======== Records shown
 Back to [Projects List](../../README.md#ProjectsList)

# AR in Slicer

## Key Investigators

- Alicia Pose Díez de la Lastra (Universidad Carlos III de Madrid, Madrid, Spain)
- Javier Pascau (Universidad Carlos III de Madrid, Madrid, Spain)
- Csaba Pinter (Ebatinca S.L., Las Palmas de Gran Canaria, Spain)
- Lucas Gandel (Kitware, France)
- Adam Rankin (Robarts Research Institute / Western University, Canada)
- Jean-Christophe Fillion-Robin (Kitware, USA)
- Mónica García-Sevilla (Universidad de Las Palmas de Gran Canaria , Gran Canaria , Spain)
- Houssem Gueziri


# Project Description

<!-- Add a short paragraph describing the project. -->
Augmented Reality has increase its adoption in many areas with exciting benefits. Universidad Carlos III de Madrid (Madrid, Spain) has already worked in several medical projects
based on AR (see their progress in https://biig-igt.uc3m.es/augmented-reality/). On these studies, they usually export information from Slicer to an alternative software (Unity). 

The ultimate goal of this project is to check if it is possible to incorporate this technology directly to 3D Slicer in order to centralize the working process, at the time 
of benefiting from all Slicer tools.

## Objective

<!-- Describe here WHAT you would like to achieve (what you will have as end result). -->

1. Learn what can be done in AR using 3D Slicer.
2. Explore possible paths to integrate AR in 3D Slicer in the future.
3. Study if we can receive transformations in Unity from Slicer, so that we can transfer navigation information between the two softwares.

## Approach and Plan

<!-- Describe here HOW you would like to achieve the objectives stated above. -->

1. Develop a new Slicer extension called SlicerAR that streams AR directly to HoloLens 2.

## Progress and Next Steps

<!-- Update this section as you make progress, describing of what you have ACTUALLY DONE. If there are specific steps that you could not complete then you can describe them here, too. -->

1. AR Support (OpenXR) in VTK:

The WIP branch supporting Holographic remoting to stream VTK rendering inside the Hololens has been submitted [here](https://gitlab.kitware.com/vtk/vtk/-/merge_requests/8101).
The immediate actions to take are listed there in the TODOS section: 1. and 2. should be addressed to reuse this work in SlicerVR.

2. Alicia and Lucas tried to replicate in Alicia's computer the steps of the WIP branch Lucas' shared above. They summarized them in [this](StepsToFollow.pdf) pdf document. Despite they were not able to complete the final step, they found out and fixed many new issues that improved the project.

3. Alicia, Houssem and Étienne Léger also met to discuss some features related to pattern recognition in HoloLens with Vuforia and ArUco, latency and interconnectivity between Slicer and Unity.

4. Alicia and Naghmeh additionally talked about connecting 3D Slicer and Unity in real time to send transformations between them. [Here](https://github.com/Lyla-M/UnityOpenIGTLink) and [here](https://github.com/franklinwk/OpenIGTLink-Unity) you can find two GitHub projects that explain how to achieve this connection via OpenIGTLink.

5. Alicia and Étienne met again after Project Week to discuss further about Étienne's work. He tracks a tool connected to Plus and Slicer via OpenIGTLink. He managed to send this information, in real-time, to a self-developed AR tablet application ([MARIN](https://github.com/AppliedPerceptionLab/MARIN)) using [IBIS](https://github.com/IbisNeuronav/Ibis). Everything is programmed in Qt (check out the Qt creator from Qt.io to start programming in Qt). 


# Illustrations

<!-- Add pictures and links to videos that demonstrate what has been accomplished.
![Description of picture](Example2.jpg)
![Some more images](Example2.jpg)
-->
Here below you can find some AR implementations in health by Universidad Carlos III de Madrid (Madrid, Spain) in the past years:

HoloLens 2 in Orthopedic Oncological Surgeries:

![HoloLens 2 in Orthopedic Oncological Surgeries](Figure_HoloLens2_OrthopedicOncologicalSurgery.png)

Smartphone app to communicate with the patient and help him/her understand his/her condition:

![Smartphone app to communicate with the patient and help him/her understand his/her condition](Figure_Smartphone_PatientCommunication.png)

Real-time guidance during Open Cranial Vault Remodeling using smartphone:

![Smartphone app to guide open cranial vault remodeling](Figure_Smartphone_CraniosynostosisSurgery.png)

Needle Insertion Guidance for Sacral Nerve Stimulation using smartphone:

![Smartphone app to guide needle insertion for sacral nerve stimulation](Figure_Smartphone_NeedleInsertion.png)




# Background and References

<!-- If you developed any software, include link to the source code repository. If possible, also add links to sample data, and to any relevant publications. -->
================
Find the word "Palmas" in the records, and report each line that has it.

- Csaba Pinter (Ebatinca S.L., Las Palmas de Gran Canaria, Spain)
- Mónica García-Sevilla (Universidad de Las Palmas de Gran Canaria , Gran Canaria , Spain)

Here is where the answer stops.